Exercise -> Gather each line in the entries that includes the string "icon".

*** Opening of Records for this exercise ***

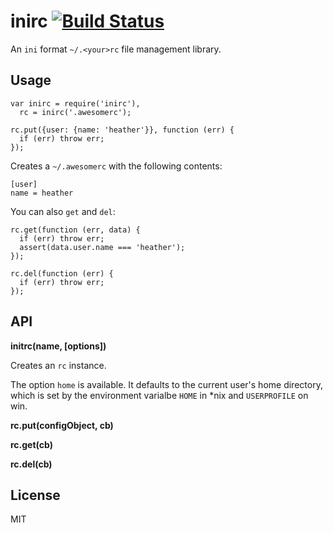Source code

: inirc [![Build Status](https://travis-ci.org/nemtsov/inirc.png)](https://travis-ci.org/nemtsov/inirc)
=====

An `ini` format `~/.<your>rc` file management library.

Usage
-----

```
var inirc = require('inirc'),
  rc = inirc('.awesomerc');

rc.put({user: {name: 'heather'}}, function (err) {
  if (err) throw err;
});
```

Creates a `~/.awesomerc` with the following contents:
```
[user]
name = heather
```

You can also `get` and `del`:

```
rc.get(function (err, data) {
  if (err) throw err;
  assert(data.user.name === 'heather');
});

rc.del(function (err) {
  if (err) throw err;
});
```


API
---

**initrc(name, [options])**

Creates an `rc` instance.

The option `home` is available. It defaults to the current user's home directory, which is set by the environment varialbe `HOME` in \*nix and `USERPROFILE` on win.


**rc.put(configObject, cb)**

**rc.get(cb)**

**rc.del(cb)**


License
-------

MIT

*** Close of Records for this exercise ***
*** Opening of Records for this exercise ***

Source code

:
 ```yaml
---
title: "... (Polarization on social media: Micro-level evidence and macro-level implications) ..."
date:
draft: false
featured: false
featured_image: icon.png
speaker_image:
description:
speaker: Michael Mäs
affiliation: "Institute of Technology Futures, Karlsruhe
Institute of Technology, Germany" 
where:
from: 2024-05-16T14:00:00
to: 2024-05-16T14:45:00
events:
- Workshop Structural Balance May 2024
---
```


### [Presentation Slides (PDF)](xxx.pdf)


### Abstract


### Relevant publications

*** Close of Records for this exercise ***
*** Opening of Records for this exercise ***

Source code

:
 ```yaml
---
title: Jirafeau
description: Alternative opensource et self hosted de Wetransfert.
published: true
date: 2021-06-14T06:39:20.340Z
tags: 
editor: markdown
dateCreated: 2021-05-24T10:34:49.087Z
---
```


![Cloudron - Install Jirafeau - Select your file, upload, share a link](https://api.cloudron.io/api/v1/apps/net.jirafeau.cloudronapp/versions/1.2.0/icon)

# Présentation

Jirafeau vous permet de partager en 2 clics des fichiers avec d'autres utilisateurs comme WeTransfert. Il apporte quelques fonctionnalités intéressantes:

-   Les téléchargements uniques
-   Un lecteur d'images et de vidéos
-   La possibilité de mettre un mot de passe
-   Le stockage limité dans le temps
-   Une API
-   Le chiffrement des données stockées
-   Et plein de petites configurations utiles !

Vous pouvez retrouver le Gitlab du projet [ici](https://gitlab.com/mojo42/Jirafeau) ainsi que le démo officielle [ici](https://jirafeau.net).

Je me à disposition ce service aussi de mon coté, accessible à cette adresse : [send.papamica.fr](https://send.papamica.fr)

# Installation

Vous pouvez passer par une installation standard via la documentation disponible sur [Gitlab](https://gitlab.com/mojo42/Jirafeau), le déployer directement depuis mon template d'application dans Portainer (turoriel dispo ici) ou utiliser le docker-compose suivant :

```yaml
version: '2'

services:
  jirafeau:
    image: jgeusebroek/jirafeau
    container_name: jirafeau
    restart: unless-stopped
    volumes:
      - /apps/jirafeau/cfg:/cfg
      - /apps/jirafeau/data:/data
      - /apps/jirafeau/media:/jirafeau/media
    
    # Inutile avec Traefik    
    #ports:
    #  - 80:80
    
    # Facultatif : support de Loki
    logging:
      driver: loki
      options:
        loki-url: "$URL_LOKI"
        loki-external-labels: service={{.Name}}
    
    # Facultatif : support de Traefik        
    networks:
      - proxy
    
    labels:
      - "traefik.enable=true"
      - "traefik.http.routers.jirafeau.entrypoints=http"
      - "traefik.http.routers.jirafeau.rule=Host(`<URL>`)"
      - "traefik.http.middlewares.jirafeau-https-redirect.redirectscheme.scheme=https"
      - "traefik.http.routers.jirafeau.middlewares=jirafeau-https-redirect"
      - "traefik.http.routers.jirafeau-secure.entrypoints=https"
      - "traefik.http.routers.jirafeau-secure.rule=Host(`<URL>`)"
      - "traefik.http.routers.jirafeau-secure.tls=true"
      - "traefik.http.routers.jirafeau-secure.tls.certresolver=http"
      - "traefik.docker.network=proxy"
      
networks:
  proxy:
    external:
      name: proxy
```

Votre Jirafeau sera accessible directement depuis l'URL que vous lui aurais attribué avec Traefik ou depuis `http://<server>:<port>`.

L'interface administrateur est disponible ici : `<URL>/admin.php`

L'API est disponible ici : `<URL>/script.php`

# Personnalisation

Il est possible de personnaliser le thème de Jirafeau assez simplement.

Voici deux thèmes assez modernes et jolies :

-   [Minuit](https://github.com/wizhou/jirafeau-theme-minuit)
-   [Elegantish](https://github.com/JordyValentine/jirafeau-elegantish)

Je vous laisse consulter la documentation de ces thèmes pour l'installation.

*** Close of Records for this exercise ***

Task response ->
featured_image: icon.png
![Cloudron - Install Jirafeau - Select your file, upload, share a link](https://api.cloudron.io/api/v1/apps/net.jirafeau.cloudronapp/versions/1.2.0/icon)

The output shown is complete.